Query validation: To be a valid query, Tisane verifies that the dependent variable does not cause an independent variable. It would be conceptually incorrect to explain a cause from an effect.

## Statistical model inference
After validating a query, Tisane traverses the internal graph representation in order to generate candidate generalized linear models with or without mixed effects. A generalized linear model consists of a model effects structure and a family/link function pair.

### Model effects structure
<!-- generate possible statistical model effects structures and family/link functions. -->
Tisane generates candidate main effects, interaction effects, and, if applicable, random effects based on analysts' expressed relationships.

- Tisane aims to direct analysts' attention to variables, especially possible confounders, that the analyst may have overlooked. When generating main effects candidates, Tisane looks for other variables in the graph that may exert causal influence on the dependent variable and are related to the input independent variables.
- Tisane aims to represent conceptual relationships between variables accurately. Based on the main effects analysts choose to include in their output statistical model, Tisane suggests interaction effects to include. Tisane relies on the moderate relationships analysts specified in their input program to infer interaction effects.
- Tisane aims to increase the generalizability of statistical analyses and results by automatically detecting the need for and including random effects.
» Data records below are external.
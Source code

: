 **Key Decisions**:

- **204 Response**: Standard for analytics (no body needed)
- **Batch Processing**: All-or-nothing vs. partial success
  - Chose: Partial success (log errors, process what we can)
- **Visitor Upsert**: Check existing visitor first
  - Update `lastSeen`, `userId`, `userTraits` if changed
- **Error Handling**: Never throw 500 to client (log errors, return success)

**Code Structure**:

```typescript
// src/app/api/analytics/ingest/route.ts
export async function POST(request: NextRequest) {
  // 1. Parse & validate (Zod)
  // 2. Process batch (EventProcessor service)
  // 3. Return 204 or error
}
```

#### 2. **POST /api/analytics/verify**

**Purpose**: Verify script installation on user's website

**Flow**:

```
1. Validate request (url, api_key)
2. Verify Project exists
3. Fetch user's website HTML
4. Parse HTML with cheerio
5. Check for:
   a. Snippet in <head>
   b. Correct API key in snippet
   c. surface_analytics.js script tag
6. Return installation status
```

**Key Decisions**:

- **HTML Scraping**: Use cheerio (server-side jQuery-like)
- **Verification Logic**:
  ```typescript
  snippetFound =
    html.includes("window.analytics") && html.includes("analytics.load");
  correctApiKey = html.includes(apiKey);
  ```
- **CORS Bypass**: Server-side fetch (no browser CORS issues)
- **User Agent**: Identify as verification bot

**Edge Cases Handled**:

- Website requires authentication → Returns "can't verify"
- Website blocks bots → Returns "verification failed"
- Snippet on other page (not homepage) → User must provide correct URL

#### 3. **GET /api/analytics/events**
Tisane follows the guidelines outlined in [] and [] to generat the maximal random effects structure.

[INFERENCE.md](tisane/INFERENCE.md) explains all inference rules in greater detail.

### Family/link function
Family and link functions depend on the data types of dependent variables and their distributions.

Based on the data type of the dependent variable, Tisane suggests matched pairs of possible family and link functions to consider. Tisane ensures that analysts consider only valid pairs of family and link functions.

## Interaction model
A key aspect of Tisane that distinguishes it from other systems, such as [Tea](), is the importance of user interaction in guiding the statistical model that is inferred as output and ultimately fit.

Tisane generates a space of candidate statistical models and asks analysts disambiguation questions for (i) including additional main or interaction effects and, if applicable, correlating (or uncorrelating) random slopes and random intercepts as well as (ii) selecting among viable family/link function pairs.

To help analysts, Tisane provides text explanations and visualizations. For example, to show possible family functions, Tisane simulates data to fit a family function and visualizes it on top of a histogram of the analyst's data and explains to the how to use the visualization to compare family functions.

Would love to include/looking into: Tisane also provides the results of statistical tests (e.g., Shapiro-Wilk) that test if the underlying data follows a family distribution.

<!-- Two aspects:
- generating the space
- narrowing the space -->

### Tisane helps analysts avoid common threats to external and statistical conclusion validity.
TODO: Specifically, Tisane helps....

Tisane elicits conceptual and data measurement relationships between variables. Tisane considers and asks users during disambiguation only about conceptually plausible effects based on variable relationships, and plausible family/link functions based on variable data types. This means that all candidate models are conceptually justifiable. Tisane also does not show model results during disambiguation, preventing users from providing answers that lead to desired findings and p-values. As a result, Tisane discourages cherry-picking (e.g., p-hacking). It would likely be easier to “p-hack” a linear model using existing tools because to “p-hack” Tisane, a user would have to manipulate their conceptual model and/or the underlying model generation process. Locking (see below) is another way to discourage cherry-picking.